Scoliosis is a term used to define curvature of the spine and its supporting structures. Scoliosis can be congenital and associated with conditions such as myelomenigocele or cerebral palsy. Severe scoliosis can lead to pulmonary complications.
 
In instances where surgery is necessary to correct the curvature, a body jacket may be applied postoperatively.

Considerations for Restraint Selection

  • A car bed with a restraint bag may be necessary for an infant.
  • Children with severe scoliosis may be unable to sit properly in child safety seats with their backs and bottoms flat against the seat and may require towel rolls along one side of the torso to accommodate the curvature.
  • Consider adaptive restraints with optional positioning pads, or positioning pads that can be customized to fill in the space the curvature creates.
  • Consider an adaptive restraint that offers a scoliosis harness
  • Work with an occupational or physical therapist.
  • A modified E-Z-ON Vest may be necessary for children who must lie down or can be better positioned lying down.
  • A wheelchair with customized insert may necessary in some cases.

SEIZURE DISORDERS
 
Seizure disorders are a result of abnormal electrical activity in the brain. Seizures are associated with a number of conditions including congenital disorders, brain injury, infection, high fevers, and tumors.  Symptoms can range from staring to uncontrollable muscle jerking and loss of consciousness (generalized tonic-clonic seizure). Seizures are usually controlled with medication but may still occur intermittently.
 
Considerations for Restraint Selection

  • For older children, a five-point harness to higher weights instead of a belt-positioning booster or adult seat belt will provide more support during a generalized tonic-clonic seizure and avoid secondary injuries from hitting the interior of the vehicle; or provide support if a child has decreased tone post-seizure.
  • During a seizure, pull vehicle to a safe location to attend to the needs of the child.

 
SPINAL MUSCULAR ATROPHY (SMA)

Spinal Muscular Atrophy is a motor neuron disease characterized by muscle wasting and motor impairment.  The nerves do not conduct impulses to the muscles in a normal manner. Usually, the muscles closest to the trunk are affected the most. Approximately 1 out of 6000 babies are born with SMA.  It is the most common genetic cause of infant death. Life expectancy is 2-3 years, although a child with Type III, a less severe form, may survive to early adulthood. There are varying degrees of severity of SMA.  Children diagnosed with SMA may have severe hypotonia, respiratory problems, and feeding issues. Intellect and sensation are not affected.

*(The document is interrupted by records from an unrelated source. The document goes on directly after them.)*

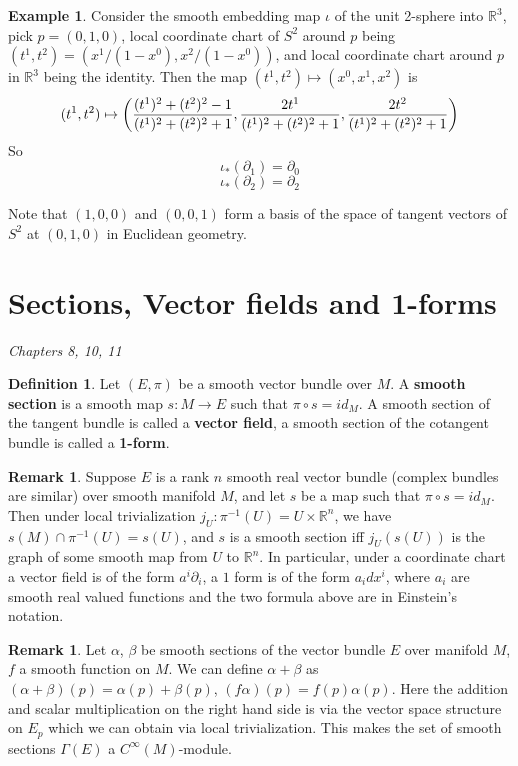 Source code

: \documentclass{article}
\theoremstyle{definition}
\newtheorem{dfn}[thm]{Definition}
\newtheorem{rmk}[thm]{Remark}
\newtheorem{exm}[thm]{Example}
\begin{document}
\begin{exm}
    Consider the smooth embedding map $\iota$ of the unit 2-sphere into $\mathbb{R}^3$, pick $p=(0, 1, 0)$, local coordinate chart of $S^2$ around $p$ being $(t^1, t^2)=(x^1/(1-x^0), x^2/(1-x^0))$, and local coordinate chart around $p$ in $\mathbb{R}^3$ being the identity. Then the map $(t^1, t^2)\mapsto (x^0, x^1, x^2)$ is
\[(t^1, t^2)\mapsto \left({(t^1)^2+(t^2)^2-1\over (t^1)^2+(t^2)^2+1}, {2t^1\over (t^1)^2+(t^2)^2+1}, {2t^2\over (t^1)^2+(t^2)^2+1}\right)\]
So 
\[\iota_*(\partial_1)=\partial_0\]
\[\iota_*(\partial_2)=\partial_2\]

Note that $(1, 0, 0)$ and $(0, 0, 1)$ form a basis of the space of tangent vectors of $S^2$ at $(0, 1, 0)$ in Euclidean geometry. 
\end{exm}
\newpage

\section{Sections, Vector fields and 1-forms}

{\em Chapters 8, 10, 11}\\

\begin{dfn}
    Let $(E, \pi)$ be a smooth vector bundle over $M$. A {\bf smooth section} is a smooth map $s: M\rightarrow E$ such that $\pi\circ s=id_M$. A smooth section of the tangent bundle is called a {\bf vector field}, a smooth section of the cotangent bundle is called a {\bf 1-form}.
\end{dfn}



\begin{rmk}\label{coordsec}
   Suppose $E$ is a rank $n$ smooth real vector bundle (complex bundles are similar) over smooth manifold $M$, and let $s$ be a map such that $\pi\circ s=id_M$. Then under local trivialization $j_U: \pi^{-1}(U)=U\times \mathbb{R}^n$, we have $s(M)\cap \pi^{-1}(U)=s(U)$, and $s$ is a smooth section iff $j_U(s(U))$ is the graph of some smooth map from $U$ to $\mathbb{R}^n$. In particular, under a coordinate chart a vector field is of the form $a^i\partial_i$, a $1$ form is of the form $a_idx^i$, where $a_i$ are smooth real valued functions and the two formula above are in Einstein's notation.
\end{rmk}


\begin{rmk}
    Let $\alpha$, $\beta$ be smooth sections of the vector bundle $E$ over manifold $M$, $f$ a smooth function on $M$. We can define $\alpha+\beta$ as $(\alpha+\beta)(p)=\alpha(p)+\beta(p)$, $(f\alpha)(p)=f(p)\alpha(p)$. Here the addition and scalar multiplication on the right hand side is via the vector space structure on $E_p$ which we can obtain via local trivialization. This makes the set of smooth sections $\Gamma(E)$ a $C^\infty(M)$-module.
\end{rmk}
\end{document}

Considerations for Restraint Selection

  • A car bed may be indicated in some cases.
  • If an older child must lie down, a modified E-Z-ON vest may be necessary.
  • Rear-facing as long as possible.
  • If an older child can tolerate forward-facing, consider a forward-facing seat that can semi-recline and has a higher weight harness.
  • Some children may require an adaptive restraint with positioning accessories.
  • Secure prescribed medical equipment.
  • If possible, have an adult sit in the back seat and observe the child.
  • If a child has a feeding tube, select a restraint that does not rub against the tube. (See Feeding Tubes.)
  • Some children may require a wheelchair.
  • Work with a rehabilitation therapist to address positioning needs.

Tracheostomy

A tracheostomy is the surgical operation of cutting into the trachea through the neck to allow passage of air. A "trach" tube is inserted into the opening and attached to oxygen or a ventilator. Some children who have tracheostomies are "technology dependant" and require life-support equipment at all times.

Considerations for Restraint Selection

  • A child safety seat that can be semi-reclined forward facing can help position a child’s head back  and prevent the chin from covering the trach tube.
  • Secure medical equipment.
  • Any equipment that uses batteries should have enough power for at least double the length of the trip.
  • Have an emergency plan to replace the tracheostomy if it comes out during travel.